SUPPLIED DATA: Begin

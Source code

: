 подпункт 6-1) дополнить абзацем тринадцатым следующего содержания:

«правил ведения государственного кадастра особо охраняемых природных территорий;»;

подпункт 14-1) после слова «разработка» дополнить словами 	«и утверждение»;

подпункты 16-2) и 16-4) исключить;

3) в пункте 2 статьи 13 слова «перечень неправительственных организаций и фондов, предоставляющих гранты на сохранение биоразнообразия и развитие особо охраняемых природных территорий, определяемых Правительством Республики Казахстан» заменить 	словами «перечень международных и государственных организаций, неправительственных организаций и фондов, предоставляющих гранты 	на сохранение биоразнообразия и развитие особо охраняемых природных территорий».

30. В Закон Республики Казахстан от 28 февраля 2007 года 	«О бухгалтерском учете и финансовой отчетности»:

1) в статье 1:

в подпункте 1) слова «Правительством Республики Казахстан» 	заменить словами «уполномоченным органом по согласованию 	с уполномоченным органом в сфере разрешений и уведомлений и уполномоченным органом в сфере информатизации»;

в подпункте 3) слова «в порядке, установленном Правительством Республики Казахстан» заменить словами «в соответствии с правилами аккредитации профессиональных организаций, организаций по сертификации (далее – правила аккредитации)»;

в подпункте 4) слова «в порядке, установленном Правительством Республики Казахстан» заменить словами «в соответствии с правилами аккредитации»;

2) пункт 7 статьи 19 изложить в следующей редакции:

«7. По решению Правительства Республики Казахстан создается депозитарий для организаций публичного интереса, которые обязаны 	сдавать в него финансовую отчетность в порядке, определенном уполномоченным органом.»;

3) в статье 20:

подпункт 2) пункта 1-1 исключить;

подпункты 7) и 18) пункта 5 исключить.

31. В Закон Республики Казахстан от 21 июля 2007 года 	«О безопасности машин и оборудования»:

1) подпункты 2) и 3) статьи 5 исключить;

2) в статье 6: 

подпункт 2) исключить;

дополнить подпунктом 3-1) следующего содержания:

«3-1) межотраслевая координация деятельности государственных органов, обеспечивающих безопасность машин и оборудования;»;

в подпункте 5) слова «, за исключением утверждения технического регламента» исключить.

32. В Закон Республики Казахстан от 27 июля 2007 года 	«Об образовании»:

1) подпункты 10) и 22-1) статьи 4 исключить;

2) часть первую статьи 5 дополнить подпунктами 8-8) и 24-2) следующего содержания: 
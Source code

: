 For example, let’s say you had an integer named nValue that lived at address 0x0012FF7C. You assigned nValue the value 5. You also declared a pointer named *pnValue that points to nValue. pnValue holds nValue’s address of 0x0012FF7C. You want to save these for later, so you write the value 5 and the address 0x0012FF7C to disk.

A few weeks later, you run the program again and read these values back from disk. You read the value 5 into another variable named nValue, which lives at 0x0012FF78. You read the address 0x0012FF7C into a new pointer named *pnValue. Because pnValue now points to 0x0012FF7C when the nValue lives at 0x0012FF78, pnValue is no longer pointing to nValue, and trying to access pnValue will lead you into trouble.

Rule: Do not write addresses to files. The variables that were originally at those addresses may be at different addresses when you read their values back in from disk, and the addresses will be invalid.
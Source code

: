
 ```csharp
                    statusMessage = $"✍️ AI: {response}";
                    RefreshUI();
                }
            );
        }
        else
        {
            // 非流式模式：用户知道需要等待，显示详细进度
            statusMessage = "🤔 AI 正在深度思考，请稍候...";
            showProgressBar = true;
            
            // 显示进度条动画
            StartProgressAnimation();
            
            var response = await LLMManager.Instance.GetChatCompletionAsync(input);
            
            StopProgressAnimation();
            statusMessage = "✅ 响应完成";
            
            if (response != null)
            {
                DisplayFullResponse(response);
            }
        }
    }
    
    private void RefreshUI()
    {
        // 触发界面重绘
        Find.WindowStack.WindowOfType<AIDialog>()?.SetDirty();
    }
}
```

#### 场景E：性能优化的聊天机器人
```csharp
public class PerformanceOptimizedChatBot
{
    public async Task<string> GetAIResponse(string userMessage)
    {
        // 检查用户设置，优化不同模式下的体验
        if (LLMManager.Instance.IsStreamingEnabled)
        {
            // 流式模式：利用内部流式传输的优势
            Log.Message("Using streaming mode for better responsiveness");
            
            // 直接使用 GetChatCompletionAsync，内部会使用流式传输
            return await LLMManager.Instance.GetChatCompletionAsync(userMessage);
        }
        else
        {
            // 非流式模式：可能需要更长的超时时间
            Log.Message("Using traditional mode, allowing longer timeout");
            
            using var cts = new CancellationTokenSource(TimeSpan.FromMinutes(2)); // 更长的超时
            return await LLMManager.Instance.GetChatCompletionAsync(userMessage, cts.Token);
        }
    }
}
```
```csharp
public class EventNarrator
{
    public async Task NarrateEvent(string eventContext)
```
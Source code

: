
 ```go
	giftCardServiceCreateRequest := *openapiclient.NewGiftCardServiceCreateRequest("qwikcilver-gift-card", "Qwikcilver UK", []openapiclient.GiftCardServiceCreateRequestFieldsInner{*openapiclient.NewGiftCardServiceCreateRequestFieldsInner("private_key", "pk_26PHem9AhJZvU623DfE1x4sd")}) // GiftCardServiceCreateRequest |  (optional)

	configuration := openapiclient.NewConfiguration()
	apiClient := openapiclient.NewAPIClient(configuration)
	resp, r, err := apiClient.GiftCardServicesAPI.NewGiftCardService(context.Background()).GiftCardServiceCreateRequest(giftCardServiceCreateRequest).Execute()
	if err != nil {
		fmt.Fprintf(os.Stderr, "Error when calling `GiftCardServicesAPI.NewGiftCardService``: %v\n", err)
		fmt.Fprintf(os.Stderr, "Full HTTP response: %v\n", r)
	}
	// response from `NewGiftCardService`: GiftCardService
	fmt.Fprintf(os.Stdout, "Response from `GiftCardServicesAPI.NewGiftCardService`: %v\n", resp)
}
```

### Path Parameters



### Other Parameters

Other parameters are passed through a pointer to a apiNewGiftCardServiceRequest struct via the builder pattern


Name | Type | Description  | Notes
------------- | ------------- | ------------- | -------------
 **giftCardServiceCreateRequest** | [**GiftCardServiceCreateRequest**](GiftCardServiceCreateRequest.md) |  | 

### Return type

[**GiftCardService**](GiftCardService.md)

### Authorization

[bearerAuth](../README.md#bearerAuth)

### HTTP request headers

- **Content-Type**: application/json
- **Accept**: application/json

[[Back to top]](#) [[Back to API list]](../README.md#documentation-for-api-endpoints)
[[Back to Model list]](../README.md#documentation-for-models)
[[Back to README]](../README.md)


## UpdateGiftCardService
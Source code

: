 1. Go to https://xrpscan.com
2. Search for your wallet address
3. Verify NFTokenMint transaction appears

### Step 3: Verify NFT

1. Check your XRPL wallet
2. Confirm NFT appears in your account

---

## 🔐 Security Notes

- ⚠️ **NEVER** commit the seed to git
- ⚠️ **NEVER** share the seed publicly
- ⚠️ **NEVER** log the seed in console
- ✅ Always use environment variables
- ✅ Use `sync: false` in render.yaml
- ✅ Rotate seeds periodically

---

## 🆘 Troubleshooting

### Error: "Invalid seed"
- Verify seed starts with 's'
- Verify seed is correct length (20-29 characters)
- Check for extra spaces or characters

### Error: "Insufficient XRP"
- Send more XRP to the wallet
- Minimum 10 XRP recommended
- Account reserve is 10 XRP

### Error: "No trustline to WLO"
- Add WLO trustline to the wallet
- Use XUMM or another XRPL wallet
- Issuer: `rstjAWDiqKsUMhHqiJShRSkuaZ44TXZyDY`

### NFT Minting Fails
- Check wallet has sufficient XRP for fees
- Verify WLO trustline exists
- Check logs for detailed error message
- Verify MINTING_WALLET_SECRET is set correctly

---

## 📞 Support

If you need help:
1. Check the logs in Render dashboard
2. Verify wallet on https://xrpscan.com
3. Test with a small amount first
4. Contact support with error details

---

SUPPLIED DATA: End

_WHAT IS REQUIRED_: The response should consist of every record above, reproduced exactly.

_SOLUTION TO THIS PROBLEM_:
Source code

: подпункт 6-1) дополнить абзацем тринадцатым следующего содержания:

«правил ведения государственного кадастра особо охраняемых природных территорий;»;

подпункт 14-1) после слова «разработка» дополнить словами 	«и утверждение»;

подпункты 16-2) и 16-4) исключить;

3) в пункте 2 статьи 13 слова «перечень неправительственных организаций и фондов, предоставляющих гранты на сохранение биоразнообразия и развитие особо охраняемых природных территорий, определяемых Правительством Республики Казахстан» заменить 	словами «перечень международных и государственных организаций, неправительственных организаций и фондов, предоставляющих гранты 	на сохранение биоразнообразия и развитие особо охраняемых природных территорий».

30. В Закон Республики Казахстан от 28 февраля 2007 года 	«О бухгалтерском учете и финансовой отчетности»:

1) в статье 1:

в подпункте 1) слова «Правительством Республики Казахстан» 	заменить словами «уполномоченным органом по согласованию 	с уполномоченным органом в сфере разрешений и уведомлений и уполномоченным органом в сфере информатизации»;

в подпункте 3) слова «в порядке, установленном Правительством Республики Казахстан» заменить словами «в соответствии с правилами аккредитации профессиональных организаций, организаций по сертификации (далее – правила аккредитации)»;

в подпункте 4) слова «в порядке, установленном Правительством Республики Казахстан» заменить словами «в соответствии с правилами аккредитации»;

2) пункт 7 статьи 19 изложить в следующей редакции:

«7. По решению Правительства Республики Казахстан создается депозитарий для организаций публичного интереса, которые обязаны 	сдавать в него финансовую отчетность в порядке, определенном уполномоченным органом.»;

3) в статье 20:

подпункт 2) пункта 1-1 исключить;

подпункты 7) и 18) пункта 5 исключить.

31. В Закон Республики Казахстан от 21 июля 2007 года 	«О безопасности машин и оборудования»:

1) подпункты 2) и 3) статьи 5 исключить;

2) в статье 6: 

подпункт 2) исключить;

дополнить подпунктом 3-1) следующего содержания:

«3-1) межотраслевая координация деятельности государственных органов, обеспечивающих безопасность машин и оборудования;»;

в подпункте 5) слова «, за исключением утверждения технического регламента» исключить.

32. В Закон Республики Казахстан от 27 июля 2007 года 	«Об образовании»:

1) подпункты 10) и 22-1) статьи 4 исключить;

2) часть первую статьи 5 дополнить подпунктами 8-8) и 24-2) следующего содержания: 
Source code

: For example, let’s say you had an integer named nValue that lived at address 0x0012FF7C. You assigned nValue the value 5. You also declared a pointer named *pnValue that points to nValue. pnValue holds nValue’s address of 0x0012FF7C. You want to save these for later, so you write the value 5 and the address 0x0012FF7C to disk.

A few weeks later, you run the program again and read these values back from disk. You read the value 5 into another variable named nValue, which lives at 0x0012FF78. You read the address 0x0012FF7C into a new pointer named *pnValue. Because pnValue now points to 0x0012FF7C when the nValue lives at 0x0012FF78, pnValue is no longer pointing to nValue, and trying to access pnValue will lead you into trouble.

Rule: Do not write addresses to files. The variables that were originally at those addresses may be at different addresses when you read their values back in from disk, and the addresses will be invalid.
Source code

:
 ```csharp
                    statusMessage = $"✍️ AI: {response}";
                    RefreshUI();
                }
            );
        }
        else
        {
            // 非流式模式：用户知道需要等待，显示详细进度
            statusMessage = "🤔 AI 正在深度思考，请稍候...";
            showProgressBar = true;
            
            // 显示进度条动画
            StartProgressAnimation();
            
            var response = await LLMManager.Instance.GetChatCompletionAsync(input);
            
            StopProgressAnimation();
            statusMessage = "✅ 响应完成";
            
            if (response != null)
            {
                DisplayFullResponse(response);
            }
        }
    }
    
    private void RefreshUI()
    {
        // 触发界面重绘
        Find.WindowStack.WindowOfType<AIDialog>()?.SetDirty();
    }
}
```

#### 场景E：性能优化的聊天机器人
```csharp
public class PerformanceOptimizedChatBot
{
    public async Task<string> GetAIResponse(string userMessage)
    {
        // 检查用户设置，优化不同模式下的体验
        if (LLMManager.Instance.IsStreamingEnabled)
        {
            // 流式模式：利用内部流式传输的优势
            Log.Message("Using streaming mode for better responsiveness");
            
            // 直接使用 GetChatCompletionAsync，内部会使用流式传输
            return await LLMManager.Instance.GetChatCompletionAsync(userMessage);
        }
        else
        {
            // 非流式模式：可能需要更长的超时时间
            Log.Message("Using traditional mode, allowing longer timeout");
            
            using var cts = new CancellationTokenSource(TimeSpan.FromMinutes(2)); // 更长的超时
            return await LLMManager.Instance.GetChatCompletionAsync(userMessage, cts.Token);
        }
    }
}
```
```csharp
public class EventNarrator
{
    public async Task NarrateEvent(string eventContext)
```
Source code

:
 ```go
	giftCardServiceCreateRequest := *openapiclient.NewGiftCardServiceCreateRequest("qwikcilver-gift-card", "Qwikcilver UK", []openapiclient.GiftCardServiceCreateRequestFieldsInner{*openapiclient.NewGiftCardServiceCreateRequestFieldsInner("private_key", "pk_26PHem9AhJZvU623DfE1x4sd")}) // GiftCardServiceCreateRequest |  (optional)

	configuration := openapiclient.NewConfiguration()
	apiClient := openapiclient.NewAPIClient(configuration)
	resp, r, err := apiClient.GiftCardServicesAPI.NewGiftCardService(context.Background()).GiftCardServiceCreateRequest(giftCardServiceCreateRequest).Execute()
	if err != nil {
		fmt.Fprintf(os.Stderr, "Error when calling `GiftCardServicesAPI.NewGiftCardService``: %v\n", err)
		fmt.Fprintf(os.Stderr, "Full HTTP response: %v\n", r)
	}
	// response from `NewGiftCardService`: GiftCardService
	fmt.Fprintf(os.Stdout, "Response from `GiftCardServicesAPI.NewGiftCardService`: %v\n", resp)
}
```

### Path Parameters



### Other Parameters

Other parameters are passed through a pointer to a apiNewGiftCardServiceRequest struct via the builder pattern


Name | Type | Description  | Notes
------------- | ------------- | ------------- | -------------
 **giftCardServiceCreateRequest** | [**GiftCardServiceCreateRequest**](GiftCardServiceCreateRequest.md) |  | 

### Return type

[**GiftCardService**](GiftCardService.md)

### Authorization

[bearerAuth](../README.md#bearerAuth)

### HTTP request headers

- **Content-Type**: application/json
- **Accept**: application/json

[[Back to top]](#) [[Back to API list]](../README.md#documentation-for-api-endpoints)
[[Back to Model list]](../README.md#documentation-for-models)
[[Back to README]](../README.md)


## UpdateGiftCardService
Source code

: 1. Go to https://xrpscan.com
2. Search for your wallet address
3. Verify NFTokenMint transaction appears

### Step 3: Verify NFT

1. Check your XRPL wallet
2. Confirm NFT appears in your account

---

## 🔐 Security Notes

- ⚠️ **NEVER** commit the seed to git
- ⚠️ **NEVER** share the seed publicly
- ⚠️ **NEVER** log the seed in console
- ✅ Always use environment variables
- ✅ Use `sync: false` in render.yaml
- ✅ Rotate seeds periodically

---

## 🆘 Troubleshooting

### Error: "Invalid seed"
- Verify seed starts with 's'
- Verify seed is correct length (20-29 characters)
- Check for extra spaces or characters

### Error: "Insufficient XRP"
- Send more XRP to the wallet
- Minimum 10 XRP recommended
- Account reserve is 10 XRP

### Error: "No trustline to WLO"
- Add WLO trustline to the wallet
- Use XUMM or another XRPL wallet
- Issuer: `rstjAWDiqKsUMhHqiJShRSkuaZ44TXZyDY`

### NFT Minting Fails
- Check wallet has sufficient XRP for fees
- Verify WLO trustline exists
- Check logs for detailed error message
- Verify MINTING_WALLET_SECRET is set correctly

---

## 📞 Support

If you need help:
1. Check the logs in Render dashboard
2. Verify wallet on https://xrpscan.com
3. Test with a small amount first
4. Contact support with error details

---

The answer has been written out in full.